[Collected data]
○ ○ ○ ○ ○

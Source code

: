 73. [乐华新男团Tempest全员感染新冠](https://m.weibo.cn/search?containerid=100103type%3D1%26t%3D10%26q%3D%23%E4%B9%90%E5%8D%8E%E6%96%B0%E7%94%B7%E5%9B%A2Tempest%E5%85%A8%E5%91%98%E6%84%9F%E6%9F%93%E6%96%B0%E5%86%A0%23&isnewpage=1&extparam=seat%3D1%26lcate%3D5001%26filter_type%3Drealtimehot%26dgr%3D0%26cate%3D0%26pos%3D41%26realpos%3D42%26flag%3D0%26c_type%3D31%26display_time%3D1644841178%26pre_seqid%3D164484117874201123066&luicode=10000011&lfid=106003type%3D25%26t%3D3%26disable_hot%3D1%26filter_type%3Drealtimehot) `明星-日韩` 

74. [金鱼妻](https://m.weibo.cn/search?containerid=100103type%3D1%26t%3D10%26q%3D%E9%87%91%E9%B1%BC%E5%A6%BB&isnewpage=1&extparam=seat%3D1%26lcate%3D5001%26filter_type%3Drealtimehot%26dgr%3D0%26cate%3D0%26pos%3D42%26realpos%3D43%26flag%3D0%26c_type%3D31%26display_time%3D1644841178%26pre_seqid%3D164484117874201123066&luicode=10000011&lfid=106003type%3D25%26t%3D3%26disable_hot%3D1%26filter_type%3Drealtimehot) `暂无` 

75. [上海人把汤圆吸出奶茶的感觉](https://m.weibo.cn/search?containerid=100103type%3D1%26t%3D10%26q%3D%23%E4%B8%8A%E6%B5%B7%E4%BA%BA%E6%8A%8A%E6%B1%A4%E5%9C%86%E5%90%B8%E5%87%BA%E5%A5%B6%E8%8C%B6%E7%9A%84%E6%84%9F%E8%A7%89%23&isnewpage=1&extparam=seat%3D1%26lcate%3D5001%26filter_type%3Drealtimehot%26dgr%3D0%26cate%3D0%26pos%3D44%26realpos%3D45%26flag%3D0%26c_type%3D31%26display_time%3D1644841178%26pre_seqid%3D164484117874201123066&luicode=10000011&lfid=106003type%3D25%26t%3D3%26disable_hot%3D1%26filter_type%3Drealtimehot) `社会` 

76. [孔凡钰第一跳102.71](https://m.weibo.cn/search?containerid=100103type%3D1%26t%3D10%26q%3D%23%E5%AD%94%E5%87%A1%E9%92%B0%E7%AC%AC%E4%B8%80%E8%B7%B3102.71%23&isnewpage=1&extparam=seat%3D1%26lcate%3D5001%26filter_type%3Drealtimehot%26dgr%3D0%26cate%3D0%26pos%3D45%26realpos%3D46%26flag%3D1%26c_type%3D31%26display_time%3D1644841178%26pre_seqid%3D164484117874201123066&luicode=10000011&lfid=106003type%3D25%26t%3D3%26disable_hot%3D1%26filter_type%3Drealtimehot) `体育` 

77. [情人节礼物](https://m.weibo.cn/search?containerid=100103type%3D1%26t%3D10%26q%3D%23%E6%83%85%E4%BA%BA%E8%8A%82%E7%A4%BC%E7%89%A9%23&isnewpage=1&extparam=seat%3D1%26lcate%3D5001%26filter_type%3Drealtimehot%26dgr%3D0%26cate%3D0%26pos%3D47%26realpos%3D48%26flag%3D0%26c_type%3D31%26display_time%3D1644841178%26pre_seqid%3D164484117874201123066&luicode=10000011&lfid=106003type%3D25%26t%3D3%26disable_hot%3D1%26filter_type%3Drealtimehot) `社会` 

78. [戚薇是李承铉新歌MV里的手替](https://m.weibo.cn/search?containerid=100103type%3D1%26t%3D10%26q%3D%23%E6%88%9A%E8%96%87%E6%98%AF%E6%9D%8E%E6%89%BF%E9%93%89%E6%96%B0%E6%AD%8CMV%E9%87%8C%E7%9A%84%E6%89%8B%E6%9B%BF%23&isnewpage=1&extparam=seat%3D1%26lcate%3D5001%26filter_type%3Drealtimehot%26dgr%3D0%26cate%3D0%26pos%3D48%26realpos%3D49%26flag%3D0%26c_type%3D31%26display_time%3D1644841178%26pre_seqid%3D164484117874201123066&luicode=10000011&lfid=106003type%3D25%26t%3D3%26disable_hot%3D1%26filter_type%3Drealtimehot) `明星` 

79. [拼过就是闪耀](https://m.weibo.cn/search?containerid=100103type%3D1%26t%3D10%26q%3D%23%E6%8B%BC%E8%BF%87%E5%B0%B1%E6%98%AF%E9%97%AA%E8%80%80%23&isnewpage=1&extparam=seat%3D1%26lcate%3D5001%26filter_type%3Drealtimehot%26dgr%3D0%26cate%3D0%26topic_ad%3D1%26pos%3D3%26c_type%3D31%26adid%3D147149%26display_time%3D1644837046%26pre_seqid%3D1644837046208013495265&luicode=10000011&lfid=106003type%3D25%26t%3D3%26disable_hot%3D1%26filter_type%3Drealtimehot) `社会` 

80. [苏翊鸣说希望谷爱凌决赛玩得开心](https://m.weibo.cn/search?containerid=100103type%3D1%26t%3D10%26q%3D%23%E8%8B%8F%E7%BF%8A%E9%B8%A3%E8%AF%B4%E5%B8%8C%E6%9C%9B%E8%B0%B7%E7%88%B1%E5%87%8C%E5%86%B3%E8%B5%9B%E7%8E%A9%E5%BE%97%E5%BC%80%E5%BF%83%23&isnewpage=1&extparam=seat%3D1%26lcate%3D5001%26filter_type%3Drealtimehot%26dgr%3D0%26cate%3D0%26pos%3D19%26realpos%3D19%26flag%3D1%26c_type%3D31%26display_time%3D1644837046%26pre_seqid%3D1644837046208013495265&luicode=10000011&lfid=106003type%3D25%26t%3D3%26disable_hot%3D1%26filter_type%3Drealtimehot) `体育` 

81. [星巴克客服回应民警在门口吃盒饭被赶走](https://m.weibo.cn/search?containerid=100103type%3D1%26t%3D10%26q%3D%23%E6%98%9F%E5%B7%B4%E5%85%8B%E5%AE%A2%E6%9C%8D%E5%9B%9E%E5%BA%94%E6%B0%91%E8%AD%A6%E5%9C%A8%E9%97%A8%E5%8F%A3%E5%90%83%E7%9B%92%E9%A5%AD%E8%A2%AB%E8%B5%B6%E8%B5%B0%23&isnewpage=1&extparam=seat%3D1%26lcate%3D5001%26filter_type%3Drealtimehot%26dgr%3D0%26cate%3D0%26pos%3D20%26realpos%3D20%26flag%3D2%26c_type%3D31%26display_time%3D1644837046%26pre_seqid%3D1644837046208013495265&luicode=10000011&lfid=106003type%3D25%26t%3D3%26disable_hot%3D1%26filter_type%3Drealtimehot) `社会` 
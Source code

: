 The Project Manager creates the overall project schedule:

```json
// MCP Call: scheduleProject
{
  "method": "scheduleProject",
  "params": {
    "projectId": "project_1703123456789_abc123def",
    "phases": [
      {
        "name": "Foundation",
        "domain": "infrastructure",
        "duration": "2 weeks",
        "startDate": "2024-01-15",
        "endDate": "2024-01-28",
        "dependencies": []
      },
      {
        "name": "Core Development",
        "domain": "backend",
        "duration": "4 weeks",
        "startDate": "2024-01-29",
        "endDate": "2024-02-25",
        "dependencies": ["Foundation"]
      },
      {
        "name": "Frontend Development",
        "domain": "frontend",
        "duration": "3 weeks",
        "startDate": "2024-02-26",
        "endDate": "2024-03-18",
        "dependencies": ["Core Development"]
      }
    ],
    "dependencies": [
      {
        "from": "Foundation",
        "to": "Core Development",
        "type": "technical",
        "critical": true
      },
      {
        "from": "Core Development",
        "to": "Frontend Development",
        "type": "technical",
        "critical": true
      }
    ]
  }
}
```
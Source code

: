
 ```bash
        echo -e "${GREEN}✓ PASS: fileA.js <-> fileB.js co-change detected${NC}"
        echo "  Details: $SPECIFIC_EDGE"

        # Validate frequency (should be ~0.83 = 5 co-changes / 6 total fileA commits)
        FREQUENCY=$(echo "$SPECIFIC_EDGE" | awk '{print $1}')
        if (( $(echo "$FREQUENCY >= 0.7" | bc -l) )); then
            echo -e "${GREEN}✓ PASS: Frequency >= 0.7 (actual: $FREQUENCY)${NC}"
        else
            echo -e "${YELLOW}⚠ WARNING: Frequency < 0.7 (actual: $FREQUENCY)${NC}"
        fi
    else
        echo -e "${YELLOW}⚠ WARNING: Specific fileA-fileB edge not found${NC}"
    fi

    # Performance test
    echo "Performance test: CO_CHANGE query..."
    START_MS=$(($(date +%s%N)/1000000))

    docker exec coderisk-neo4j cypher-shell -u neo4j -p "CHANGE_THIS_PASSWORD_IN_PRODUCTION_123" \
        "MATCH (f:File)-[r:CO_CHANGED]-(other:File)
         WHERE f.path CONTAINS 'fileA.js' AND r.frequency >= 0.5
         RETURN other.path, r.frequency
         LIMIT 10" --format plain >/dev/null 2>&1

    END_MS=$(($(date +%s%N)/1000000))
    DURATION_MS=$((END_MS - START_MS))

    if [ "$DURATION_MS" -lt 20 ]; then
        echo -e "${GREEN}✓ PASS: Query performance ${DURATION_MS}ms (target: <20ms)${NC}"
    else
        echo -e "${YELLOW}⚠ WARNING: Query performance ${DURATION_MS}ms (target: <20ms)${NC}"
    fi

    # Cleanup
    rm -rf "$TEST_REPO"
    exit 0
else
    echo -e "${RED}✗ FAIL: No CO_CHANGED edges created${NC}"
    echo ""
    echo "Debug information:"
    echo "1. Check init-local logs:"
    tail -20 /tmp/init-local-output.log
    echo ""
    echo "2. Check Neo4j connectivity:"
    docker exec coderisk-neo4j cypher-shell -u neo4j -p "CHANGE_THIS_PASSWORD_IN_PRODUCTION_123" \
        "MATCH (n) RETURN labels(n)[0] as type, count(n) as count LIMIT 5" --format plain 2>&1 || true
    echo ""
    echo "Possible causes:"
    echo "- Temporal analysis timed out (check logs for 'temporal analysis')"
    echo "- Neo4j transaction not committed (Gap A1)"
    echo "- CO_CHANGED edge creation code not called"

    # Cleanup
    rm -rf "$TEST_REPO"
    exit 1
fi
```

○ ○ ○ ○ ○

* _Prompt_
Wherever a line of the data holds "LIMIT", copy that line.

* _Reply_
         LIMIT 10" --format plain >/dev/null 2>&1
        "MATCH (n) RETURN labels(n)[0] as type, count(n) as count LIMIT 5" --format plain 2>&1 || true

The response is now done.